I'm unsure how to begin this post. I know this post will be a response, or a retraction of sorts, to "an analysis."
The "target" of that post responded with the following:


Anonymous said...

Please understand what it's like to be me. Everything from me is an "attack" in your eyes, and I never do ANY right.

"You never cared about me anyway."

"Sorry I'm not worthy of your time."

Followed by an apology 5 minutes later? I can't and WON'T deal with bullshit accusations all the time, and you throw out a few every time we talk, even though I try to convince you otherwise.

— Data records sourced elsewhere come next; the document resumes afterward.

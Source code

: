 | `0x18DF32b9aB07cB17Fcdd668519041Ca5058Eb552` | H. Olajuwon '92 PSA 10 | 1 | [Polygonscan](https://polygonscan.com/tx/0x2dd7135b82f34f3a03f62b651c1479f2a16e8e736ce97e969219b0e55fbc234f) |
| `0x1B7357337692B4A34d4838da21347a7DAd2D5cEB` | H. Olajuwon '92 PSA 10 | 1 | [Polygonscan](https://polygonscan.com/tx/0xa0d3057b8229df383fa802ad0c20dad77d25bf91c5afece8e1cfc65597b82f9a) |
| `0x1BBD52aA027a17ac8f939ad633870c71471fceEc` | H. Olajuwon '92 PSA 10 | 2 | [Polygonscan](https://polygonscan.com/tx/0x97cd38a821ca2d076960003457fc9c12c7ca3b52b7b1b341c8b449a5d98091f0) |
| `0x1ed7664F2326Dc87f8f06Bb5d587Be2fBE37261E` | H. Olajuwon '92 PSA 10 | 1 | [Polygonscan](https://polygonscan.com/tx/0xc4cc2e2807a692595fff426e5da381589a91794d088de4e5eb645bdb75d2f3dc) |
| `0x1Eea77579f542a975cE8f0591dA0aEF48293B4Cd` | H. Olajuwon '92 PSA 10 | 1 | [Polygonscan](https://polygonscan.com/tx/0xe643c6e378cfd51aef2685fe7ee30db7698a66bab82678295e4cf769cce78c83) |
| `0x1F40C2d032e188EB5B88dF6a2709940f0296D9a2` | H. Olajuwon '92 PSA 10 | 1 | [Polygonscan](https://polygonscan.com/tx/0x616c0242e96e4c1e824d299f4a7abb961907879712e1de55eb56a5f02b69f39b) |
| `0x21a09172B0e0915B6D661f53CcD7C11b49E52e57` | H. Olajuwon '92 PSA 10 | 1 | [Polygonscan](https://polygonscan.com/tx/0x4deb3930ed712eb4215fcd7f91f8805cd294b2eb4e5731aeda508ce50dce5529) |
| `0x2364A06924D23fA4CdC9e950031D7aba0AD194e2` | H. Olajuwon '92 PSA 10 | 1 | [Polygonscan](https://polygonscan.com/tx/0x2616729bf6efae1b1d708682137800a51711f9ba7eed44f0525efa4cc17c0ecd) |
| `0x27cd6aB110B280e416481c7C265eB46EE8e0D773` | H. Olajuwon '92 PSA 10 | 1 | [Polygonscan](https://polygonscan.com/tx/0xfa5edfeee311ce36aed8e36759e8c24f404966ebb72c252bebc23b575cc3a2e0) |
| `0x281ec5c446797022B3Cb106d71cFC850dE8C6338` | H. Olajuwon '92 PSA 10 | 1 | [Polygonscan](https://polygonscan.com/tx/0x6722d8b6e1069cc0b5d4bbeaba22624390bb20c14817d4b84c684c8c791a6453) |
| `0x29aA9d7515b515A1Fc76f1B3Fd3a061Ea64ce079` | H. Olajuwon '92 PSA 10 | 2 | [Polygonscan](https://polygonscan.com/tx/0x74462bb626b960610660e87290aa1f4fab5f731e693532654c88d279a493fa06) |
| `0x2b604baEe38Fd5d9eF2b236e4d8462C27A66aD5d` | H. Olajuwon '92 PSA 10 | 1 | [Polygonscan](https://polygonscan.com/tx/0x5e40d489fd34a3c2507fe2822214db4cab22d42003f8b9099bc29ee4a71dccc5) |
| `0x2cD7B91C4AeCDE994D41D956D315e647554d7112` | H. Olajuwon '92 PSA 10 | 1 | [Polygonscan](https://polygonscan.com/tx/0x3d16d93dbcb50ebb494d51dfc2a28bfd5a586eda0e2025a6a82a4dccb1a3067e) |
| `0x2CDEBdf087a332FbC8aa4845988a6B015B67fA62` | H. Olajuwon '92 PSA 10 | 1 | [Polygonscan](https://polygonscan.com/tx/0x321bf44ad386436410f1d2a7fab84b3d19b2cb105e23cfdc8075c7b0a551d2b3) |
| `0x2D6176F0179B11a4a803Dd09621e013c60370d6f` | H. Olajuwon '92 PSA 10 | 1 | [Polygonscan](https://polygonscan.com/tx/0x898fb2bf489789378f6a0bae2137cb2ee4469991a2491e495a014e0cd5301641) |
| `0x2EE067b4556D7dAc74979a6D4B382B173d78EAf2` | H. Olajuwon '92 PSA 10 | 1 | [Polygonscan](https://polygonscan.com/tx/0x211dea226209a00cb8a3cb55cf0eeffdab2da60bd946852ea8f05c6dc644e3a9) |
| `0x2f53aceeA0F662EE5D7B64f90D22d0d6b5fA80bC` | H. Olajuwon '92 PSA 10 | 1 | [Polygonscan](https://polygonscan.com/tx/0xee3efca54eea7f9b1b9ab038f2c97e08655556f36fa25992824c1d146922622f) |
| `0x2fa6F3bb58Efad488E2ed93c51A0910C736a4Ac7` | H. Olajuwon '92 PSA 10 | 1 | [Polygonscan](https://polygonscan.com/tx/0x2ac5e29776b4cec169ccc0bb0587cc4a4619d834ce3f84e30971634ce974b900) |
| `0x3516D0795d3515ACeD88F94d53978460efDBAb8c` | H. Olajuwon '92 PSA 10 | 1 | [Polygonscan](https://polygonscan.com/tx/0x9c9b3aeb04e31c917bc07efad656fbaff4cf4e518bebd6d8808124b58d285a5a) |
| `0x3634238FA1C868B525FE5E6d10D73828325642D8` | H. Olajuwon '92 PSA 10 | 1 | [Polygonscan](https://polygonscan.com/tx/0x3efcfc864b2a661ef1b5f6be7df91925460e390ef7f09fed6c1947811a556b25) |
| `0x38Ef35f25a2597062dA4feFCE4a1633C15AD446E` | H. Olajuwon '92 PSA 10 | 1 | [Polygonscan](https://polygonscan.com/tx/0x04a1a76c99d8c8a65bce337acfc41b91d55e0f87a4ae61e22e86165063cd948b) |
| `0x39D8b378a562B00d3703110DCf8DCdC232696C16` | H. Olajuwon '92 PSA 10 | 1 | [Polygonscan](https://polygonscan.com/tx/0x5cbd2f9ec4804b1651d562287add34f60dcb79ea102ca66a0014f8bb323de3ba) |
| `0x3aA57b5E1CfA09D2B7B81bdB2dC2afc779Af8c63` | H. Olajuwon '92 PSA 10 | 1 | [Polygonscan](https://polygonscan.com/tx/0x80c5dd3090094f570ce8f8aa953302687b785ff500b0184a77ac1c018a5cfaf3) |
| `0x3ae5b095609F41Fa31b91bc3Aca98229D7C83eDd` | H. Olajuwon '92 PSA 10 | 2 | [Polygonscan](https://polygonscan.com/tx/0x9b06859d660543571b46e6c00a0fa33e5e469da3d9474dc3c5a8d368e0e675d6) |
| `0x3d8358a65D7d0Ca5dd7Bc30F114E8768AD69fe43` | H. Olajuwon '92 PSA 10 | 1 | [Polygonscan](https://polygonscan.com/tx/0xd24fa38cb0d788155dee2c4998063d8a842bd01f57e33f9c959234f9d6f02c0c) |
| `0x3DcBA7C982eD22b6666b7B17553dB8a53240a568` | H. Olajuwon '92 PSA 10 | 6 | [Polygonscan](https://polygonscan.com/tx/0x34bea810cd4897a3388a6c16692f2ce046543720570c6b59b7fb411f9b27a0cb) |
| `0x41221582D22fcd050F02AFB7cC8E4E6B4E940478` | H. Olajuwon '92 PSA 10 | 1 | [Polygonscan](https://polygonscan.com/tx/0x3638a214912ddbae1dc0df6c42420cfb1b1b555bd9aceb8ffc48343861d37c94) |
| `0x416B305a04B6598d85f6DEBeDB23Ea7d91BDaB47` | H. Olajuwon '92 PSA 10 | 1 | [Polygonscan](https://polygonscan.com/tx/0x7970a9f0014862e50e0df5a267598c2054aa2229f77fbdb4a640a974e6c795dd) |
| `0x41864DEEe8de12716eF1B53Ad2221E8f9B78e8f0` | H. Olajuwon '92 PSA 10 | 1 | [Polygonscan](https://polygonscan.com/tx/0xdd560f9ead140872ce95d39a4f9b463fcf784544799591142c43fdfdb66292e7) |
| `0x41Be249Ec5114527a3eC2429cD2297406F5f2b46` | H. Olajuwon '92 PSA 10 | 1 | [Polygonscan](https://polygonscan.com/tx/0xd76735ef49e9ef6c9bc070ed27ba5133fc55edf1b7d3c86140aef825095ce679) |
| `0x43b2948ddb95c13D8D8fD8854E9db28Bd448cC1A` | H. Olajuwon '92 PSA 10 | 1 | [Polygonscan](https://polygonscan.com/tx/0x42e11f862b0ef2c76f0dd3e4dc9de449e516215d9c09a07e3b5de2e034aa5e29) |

Go ahead and run my name through the dirt if it makes you feel better, but rest assured I'd never do the same to you.

I hope you get better.


I'm trying to formulate a response to her comments but the only word that comes to mind is "shame." I can't deny a single word she wrote. And I can't explain my inexplicable behavior.
Before I began this post there were so many things I wanted to express.
Bitterness.
Anger.
Remorse.
And now I'm staring at those three nouns, thinking of Anonymous's face and I'm wondering "why?" I have absolutely no right to be bitter or angry, none whatsoever. But I am remorseful.
I wish I could express how repentant I am for intruding into your life. I had no right. You were involved with J, I trespassed and the rest, as they say, is history.
For your sake, I wish we never met. The trust issue between you and J would be absent and you wouldn't have to deal with my petty problems; I'm sure your life would be much smoother and less stressful. I, however, enjoyed every moment of your company.

Christ. This is mind numbing drivel. I'm tracing words of smoke attempting to contrive a cognitive and cohesive story, not even a story but a series of events, a sequence of episodes that my mind has convinced me holds value and meaning. The mind convinces man, but what convinces the mind?

[[R I N G I N G - P H O N E ]]

I just spoke to Anonymous on the telephone and everything is cool. I guess that's how German chicks roll.